Directions >> Begin at the first line of the records below and, please, give each line again exactly until the line with "des étendues d'eau." is included.

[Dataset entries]

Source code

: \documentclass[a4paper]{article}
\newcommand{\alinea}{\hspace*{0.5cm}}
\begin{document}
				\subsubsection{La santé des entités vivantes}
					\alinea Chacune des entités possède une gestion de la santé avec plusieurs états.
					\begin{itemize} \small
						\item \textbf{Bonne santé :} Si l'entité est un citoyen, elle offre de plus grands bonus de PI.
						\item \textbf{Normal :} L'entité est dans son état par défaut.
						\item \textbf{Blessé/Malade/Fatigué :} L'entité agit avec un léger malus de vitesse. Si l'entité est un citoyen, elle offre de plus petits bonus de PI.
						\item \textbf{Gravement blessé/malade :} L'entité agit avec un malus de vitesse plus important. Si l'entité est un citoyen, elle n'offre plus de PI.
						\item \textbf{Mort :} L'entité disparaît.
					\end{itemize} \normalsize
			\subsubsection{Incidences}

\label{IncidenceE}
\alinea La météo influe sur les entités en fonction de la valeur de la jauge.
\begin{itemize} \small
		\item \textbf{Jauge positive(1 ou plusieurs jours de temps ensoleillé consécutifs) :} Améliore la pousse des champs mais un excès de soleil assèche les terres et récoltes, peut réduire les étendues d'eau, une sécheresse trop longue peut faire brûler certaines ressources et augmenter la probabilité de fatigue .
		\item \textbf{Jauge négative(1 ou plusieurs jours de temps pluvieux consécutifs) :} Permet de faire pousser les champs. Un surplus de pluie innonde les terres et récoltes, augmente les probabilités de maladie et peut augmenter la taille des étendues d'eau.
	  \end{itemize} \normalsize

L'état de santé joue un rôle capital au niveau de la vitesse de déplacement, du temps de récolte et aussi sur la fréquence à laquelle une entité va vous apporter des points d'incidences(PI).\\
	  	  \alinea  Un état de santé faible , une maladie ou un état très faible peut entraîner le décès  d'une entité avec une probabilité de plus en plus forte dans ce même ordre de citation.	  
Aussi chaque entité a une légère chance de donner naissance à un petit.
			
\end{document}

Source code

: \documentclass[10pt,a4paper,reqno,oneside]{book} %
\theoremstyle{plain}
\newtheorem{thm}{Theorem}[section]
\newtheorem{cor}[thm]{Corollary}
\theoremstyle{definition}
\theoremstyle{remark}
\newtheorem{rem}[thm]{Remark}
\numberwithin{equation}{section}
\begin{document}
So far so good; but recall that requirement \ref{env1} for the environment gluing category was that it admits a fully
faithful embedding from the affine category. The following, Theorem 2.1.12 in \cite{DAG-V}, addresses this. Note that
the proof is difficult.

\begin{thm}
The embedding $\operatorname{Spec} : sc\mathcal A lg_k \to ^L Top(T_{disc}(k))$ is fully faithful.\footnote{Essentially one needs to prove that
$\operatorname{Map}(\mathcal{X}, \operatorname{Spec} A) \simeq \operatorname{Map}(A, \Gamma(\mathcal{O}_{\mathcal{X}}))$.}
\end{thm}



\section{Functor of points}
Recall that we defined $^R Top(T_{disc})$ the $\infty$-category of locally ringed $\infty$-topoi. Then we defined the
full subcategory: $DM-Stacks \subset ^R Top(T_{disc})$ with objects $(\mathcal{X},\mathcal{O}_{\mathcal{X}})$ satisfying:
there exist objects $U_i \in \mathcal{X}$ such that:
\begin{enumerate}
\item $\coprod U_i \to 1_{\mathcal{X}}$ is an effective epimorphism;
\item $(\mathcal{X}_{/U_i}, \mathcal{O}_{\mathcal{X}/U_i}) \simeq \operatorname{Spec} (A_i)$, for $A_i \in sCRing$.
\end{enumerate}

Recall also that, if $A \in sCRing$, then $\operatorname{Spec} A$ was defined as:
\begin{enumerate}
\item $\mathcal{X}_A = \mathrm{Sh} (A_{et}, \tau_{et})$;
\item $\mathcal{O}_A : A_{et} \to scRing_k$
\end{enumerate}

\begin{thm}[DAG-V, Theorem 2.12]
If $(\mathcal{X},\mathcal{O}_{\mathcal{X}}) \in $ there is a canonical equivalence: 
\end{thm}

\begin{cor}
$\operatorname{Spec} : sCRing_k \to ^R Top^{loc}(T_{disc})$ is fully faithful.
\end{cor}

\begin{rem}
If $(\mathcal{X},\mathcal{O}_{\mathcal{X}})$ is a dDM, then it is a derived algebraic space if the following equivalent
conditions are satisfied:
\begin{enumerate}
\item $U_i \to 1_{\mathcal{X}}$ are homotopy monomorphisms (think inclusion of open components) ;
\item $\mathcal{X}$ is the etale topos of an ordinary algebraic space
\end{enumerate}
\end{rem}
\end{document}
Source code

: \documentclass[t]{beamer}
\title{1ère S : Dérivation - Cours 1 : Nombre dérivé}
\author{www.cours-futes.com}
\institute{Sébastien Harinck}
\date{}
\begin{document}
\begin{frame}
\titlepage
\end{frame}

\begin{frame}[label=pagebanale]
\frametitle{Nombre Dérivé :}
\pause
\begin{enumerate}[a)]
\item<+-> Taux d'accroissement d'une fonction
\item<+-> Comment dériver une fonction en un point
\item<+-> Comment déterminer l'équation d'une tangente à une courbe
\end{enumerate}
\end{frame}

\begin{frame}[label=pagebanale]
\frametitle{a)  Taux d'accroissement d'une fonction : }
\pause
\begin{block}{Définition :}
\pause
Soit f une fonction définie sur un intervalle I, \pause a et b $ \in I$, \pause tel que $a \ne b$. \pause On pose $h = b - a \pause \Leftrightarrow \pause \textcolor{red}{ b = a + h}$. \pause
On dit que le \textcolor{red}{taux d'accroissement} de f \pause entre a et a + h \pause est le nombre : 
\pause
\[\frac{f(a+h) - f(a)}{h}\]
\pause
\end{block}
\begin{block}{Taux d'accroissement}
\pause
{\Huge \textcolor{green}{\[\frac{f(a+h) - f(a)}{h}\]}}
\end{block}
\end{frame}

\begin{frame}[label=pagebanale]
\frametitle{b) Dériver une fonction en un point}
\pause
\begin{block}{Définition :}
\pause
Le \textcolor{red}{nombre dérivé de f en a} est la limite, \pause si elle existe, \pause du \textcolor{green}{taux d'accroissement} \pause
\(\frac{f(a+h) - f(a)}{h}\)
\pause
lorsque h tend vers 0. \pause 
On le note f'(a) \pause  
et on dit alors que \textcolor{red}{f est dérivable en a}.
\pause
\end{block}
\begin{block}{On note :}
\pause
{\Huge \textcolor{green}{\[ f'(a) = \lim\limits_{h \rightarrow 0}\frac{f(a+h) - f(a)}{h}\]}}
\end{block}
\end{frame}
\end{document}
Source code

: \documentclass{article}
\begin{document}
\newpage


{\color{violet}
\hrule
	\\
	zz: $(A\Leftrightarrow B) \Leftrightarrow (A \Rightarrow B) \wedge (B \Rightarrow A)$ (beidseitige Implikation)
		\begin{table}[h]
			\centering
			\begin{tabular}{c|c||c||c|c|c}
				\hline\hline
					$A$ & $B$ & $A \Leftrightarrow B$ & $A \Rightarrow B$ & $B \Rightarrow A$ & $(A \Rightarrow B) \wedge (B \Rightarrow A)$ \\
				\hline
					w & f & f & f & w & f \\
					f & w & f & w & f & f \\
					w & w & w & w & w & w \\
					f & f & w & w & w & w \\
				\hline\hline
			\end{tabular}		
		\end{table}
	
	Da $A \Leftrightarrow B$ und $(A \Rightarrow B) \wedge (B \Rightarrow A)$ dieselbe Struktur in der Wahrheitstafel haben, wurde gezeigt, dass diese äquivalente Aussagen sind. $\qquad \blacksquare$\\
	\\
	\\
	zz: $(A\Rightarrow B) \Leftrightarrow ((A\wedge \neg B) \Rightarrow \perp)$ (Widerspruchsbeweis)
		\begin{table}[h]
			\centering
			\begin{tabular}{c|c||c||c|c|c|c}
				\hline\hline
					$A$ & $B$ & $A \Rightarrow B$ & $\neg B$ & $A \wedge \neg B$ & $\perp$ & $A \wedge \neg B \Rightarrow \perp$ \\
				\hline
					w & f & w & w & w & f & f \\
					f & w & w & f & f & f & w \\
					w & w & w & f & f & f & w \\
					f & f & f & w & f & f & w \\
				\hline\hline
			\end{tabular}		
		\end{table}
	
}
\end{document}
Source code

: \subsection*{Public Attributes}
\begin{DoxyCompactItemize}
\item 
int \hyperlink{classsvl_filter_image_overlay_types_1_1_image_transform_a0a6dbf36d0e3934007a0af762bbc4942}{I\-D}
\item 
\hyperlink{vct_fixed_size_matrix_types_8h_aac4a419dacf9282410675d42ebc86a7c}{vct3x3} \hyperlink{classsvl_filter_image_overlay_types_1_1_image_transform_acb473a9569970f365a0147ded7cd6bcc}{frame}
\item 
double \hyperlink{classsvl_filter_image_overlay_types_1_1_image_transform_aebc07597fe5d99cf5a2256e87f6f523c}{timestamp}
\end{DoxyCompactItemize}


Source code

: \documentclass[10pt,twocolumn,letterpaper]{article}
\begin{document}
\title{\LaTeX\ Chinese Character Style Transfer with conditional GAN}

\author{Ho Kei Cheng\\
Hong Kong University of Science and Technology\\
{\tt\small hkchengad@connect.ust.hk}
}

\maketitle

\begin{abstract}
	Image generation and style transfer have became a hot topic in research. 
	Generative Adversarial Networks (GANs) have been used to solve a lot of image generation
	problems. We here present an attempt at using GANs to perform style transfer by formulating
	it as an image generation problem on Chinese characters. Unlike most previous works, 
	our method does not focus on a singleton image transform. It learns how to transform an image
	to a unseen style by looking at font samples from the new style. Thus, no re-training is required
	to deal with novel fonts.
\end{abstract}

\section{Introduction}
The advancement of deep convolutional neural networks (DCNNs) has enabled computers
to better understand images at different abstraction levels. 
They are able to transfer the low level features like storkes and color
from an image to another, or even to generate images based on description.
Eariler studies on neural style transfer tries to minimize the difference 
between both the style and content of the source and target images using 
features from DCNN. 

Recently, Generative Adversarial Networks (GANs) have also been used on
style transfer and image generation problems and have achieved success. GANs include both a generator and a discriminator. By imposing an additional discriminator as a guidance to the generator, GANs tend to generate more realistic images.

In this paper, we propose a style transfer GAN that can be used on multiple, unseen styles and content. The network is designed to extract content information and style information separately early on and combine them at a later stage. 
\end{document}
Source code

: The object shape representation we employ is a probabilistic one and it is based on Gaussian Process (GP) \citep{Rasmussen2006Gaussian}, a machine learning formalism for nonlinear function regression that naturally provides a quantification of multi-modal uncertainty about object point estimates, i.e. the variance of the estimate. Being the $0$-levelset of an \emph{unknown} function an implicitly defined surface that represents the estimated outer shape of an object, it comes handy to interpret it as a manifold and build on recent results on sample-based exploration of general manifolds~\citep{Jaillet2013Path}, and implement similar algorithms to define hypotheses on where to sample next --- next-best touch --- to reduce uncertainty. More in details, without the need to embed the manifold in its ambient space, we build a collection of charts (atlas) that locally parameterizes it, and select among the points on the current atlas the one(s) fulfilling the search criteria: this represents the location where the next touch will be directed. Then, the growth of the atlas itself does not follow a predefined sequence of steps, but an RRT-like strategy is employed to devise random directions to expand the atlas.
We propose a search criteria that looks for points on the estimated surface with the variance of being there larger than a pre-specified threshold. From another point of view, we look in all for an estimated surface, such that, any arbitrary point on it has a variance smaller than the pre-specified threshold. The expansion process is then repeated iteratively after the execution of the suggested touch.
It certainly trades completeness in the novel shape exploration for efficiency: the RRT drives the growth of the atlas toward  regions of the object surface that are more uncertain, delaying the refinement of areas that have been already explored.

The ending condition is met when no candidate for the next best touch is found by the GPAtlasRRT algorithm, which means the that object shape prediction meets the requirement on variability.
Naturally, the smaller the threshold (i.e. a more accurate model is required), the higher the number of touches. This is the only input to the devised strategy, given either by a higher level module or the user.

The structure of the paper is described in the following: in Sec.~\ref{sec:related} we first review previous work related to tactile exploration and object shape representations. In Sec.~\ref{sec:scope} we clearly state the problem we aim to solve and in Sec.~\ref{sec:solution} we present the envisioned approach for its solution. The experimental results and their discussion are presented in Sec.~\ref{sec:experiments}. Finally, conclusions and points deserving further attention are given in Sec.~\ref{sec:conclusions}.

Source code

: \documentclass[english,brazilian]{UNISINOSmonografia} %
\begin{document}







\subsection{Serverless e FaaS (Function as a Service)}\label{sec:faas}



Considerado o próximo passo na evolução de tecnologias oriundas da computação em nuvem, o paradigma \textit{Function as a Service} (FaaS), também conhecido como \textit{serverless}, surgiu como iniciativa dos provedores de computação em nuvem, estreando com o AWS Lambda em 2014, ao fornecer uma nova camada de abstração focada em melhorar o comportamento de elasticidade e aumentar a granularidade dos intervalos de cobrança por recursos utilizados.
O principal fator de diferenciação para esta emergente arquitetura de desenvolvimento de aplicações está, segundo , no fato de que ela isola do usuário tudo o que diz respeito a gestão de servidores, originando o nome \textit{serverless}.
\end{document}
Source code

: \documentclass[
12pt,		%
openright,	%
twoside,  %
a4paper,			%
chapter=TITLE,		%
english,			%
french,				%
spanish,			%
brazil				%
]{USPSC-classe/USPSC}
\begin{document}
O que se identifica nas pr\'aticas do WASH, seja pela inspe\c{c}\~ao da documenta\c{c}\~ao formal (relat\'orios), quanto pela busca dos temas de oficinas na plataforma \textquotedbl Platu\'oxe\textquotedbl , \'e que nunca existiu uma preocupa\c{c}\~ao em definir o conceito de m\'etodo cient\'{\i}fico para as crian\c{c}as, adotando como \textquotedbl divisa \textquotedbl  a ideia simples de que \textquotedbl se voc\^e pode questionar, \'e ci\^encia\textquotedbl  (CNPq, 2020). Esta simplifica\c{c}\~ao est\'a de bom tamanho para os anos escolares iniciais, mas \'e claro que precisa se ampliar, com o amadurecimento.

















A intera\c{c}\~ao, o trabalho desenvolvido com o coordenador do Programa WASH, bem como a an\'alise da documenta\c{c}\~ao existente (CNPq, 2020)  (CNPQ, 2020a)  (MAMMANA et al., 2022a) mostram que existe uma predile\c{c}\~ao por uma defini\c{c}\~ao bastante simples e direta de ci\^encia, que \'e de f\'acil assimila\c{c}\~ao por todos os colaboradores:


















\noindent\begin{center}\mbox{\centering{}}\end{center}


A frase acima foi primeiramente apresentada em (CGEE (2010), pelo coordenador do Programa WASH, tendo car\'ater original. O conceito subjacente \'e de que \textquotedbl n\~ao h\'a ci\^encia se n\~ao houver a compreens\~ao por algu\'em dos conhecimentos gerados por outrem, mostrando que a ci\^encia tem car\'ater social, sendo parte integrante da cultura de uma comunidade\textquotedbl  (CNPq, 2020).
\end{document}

Output for this exercise >>
Source code

: \documentclass[a4paper]{article}
\newcommand{\alinea}{\hspace*{0.5cm}}
\begin{document}
				\subsubsection{La santé des entités vivantes}
					\alinea Chacune des entités possède une gestion de la santé avec plusieurs états.
					\begin{itemize} \small
						\item \textbf{Bonne santé :} Si l'entité est un citoyen, elle offre de plus grands bonus de PI.
						\item \textbf{Normal :} L'entité est dans son état par défaut.
						\item \textbf{Blessé/Malade/Fatigué :} L'entité agit avec un léger malus de vitesse. Si l'entité est un citoyen, elle offre de plus petits bonus de PI.
						\item \textbf{Gravement blessé/malade :} L'entité agit avec un malus de vitesse plus important. Si l'entité est un citoyen, elle n'offre plus de PI.
						\item \textbf{Mort :} L'entité disparaît.
					\end{itemize} \normalsize
			\subsubsection{Incidences}

\label{IncidenceE}
\alinea La météo influe sur les entités en fonction de la valeur de la jauge.
\begin{itemize} \small
		\item \textbf{Jauge positive(1 ou plusieurs jours de temps ensoleillé consécutifs) :} Améliore la pousse des champs mais un excès de soleil assèche les terres et récoltes, peut réduire les étendues d'eau, une sécheresse trop longue peut faire brûler certaines ressources et augmenter la probabilité de fatigue .
		\item \textbf{Jauge négative(1 ou plusieurs jours de temps pluvieux consécutifs) :} Permet de faire pousser les champs. Un surplus de pluie innonde les terres et récoltes, augmente les probabilités de maladie et peut augmenter la taille des étendues d'eau.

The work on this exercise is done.